One of the jobs I have self-appointed myself as a Monday task is looking over the access logs for our various sites that we host. Our vendor doesn’t provide the best tools for doing this, but it has proven a fairly interesting endeavor nonetheless. I am keeping track of some of these things in an informal log. Here are some weird things that I have noticed already.

A Funny Looking Mirror

Today I noticed that for one of our sites something like 75% of our referrals were coming from one site, accounting for about 11% of all traffic. When you visited the site, it was actually a complete mirror of the original–the only thing different was the domain name (ourwebsite.com vs theirwebsite.com).

The first think I thought was, “oh great, somebody has ripped our entire site and put it up here.” But browsing the site via proxy I realized that none of the restricted content was available–I would have thought that it would be if a hacker had put it up. So I did a WHOIS look up for the domain. I was expecting to get very little information, but I got something curious: the name and address of our web vendor. Curious. I did a traceroute on the domain and found that it actually pointed to our vendor’s servers, the exact same one as our page.

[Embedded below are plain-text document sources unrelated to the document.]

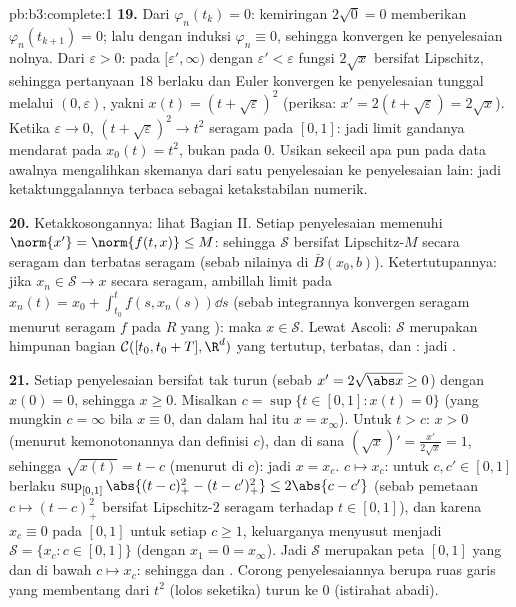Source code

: \begin{solution}{pb:b3:complete:1}
\textbf{19.} Dari $\varphi_n(t_k) = 0$: kemiringan $2\sqrt0 =
0$ memberikan $\varphi_n(t_{k+1}) = 0$; lalu dengan induksi $\varphi_n
\equiv 0$, sehingga konvergen ke penyelesaian nolnya. Dari
$\varepsilon > 0$: pada $[\varepsilon', \infty)$ dengan
$\varepsilon' < \varepsilon$ fungsi $2\sqrt x$ bersifat
Lipschitz, sehingga pertanyaan 18 berlaku dan Euler konvergen ke
penyelesaian tunggal melalui $(0, \varepsilon)$, yakni $x(t) =
(t + \sqrt\varepsilon)^2$ (periksa: $x' = 2(t + \sqrt
\varepsilon) = 2\sqrt x$). Ketika $\varepsilon \to 0$, $(t +
\sqrt\varepsilon)^2 \to t^2$ seragam pada $[0,1]$: jadi limit
gandanya mendarat pada $x_0(t) = t^2$, bukan pada $0$. Usikan
sekecil apa pun pada data awalnya mengalihkan skemanya
dari satu penyelesaian ke penyelesaian lain: jadi ketaktunggalannya terbaca sebagai
ketakstabilan numerik.

\textbf{20.} Ketakkosongannya: lihat Bagian II. Setiap penyelesaian memenuhi
$\norm{x'} = \norm{f(t, x)} \leq M$: sehingga $\mathcal S$ bersifat
Lipschitz-$M$ secara seragam dan terbatas seragam (sebab nilainya di
$\bar B(x_0, b)$). Ketertutupannya: jika $x_n \in \mathcal S \to x$
secara seragam, ambillah limit pada $x_n(t) = x_0 +
\int_{t_0}^tf(s, x_n(s))\dd s$ (sebab integrannya konvergen
seragam menurut  seragam $f$ pada $R$ yang ):
maka $x \in \mathcal S$. Lewat Ascoli: $\mathcal S$ merupakan himpunan bagian
$\mathcal C([t_0, t_0+T], \R^d)$ yang tertutup, terbatas, dan : jadi .

\textbf{21.} Setiap penyelesaian bersifat tak turun (sebab $x' = 2\sqrt{\abs
x} \geq 0$) dengan $x(0) = 0$, sehingga $x \geq 0$. Misalkan $c =
\sup\{t \in [0,1] : x(t) = 0\}$ (yang mungkin $c = \infty$ bila
$x \equiv 0$, dan dalam hal itu $x = x_\infty$). Untuk $t > c$: $x
> 0$ (menurut kemonotonannya dan definisi $c$), dan di sana $(\sqrt
x)' = \frac{x'}{2\sqrt x} = 1$, sehingga $\sqrt{x(t)} = t - c$
(menurut  di $c$): jadi $x = x_c$.  $c \mapsto
x_c$: untuk $c, c' \in [0, 1]$ berlaku $\sup_{[0,1]}\abs{(t - c)_+^2 -
(t - c')_+^2} \leq 2\abs{c - c'}$ (sebab pemetaan $c \mapsto
(t-c)_+^2$ bersifat Lipschitz-$2$ seragam terhadap $t \in [0,1]$), dan
karena $x_c \equiv 0$ pada $[0,1]$ untuk setiap $c \geq 1$, keluarganya
menyusut menjadi $\mathcal S = \{x_c : c \in [0,1]\}$ (dengan
$x_1 = 0 = x_\infty$). Jadi $\mathcal S$ merupakan peta
$[0,1]$ yang  dan  di bawah  $c
\mapsto x_c$: sehingga  dan . Corong penyelesaiannya
berupa ruas garis  yang membentang dari $t^2$ (lolos
seketika) turun ke $0$ (istirahat abadi).


\end{solution}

I looked at the access logs again: I could see mention of it all the way back to 2005, shortly after the site went live. So it would appear that it is just a mirror that someone left up (probably as a test for another journal, it would appear from the name) and forgot about. The only remaining question is why it is popping up now with such high usage–probably a crawler.

A Cow in the Data

A couple of days ago, I ran a usage report on subscribers to one of our sites. Far and away the greatest number of hits were coming from one institution, which had more than five times the number of access events compared to the next user. This #2 institution was probably as high as it was because it was running a LOCKSS scan of the site, so this usage was off the charts compared to even that bot. The strangest thing was the name of the institution: a bookseller out of Europe. What were they doing with our stuff? Had they been hacked, and was someone using their access to hijack content?

So, I did some more digging. The name of the user, it turns out, was misleading: it was actually a large university out of Berlin. So, ok, what does someone want with our information in Berlin? I couldn’t find any thematic connection between our collection and the university with a search of their faculty and research, so I googled something like “web crawler Berlin”. I came across the website of a web-crawler that is building a linguistic corpus of English language usage on the web. I looked again at the access log reports to see what was there (in a different place from the usage statistics), and, sure enough, I found heavy usage from a machine registered to the research group in Berlin. Too bad for them the English that they found was probably not very current, since it dates back to the 19th century.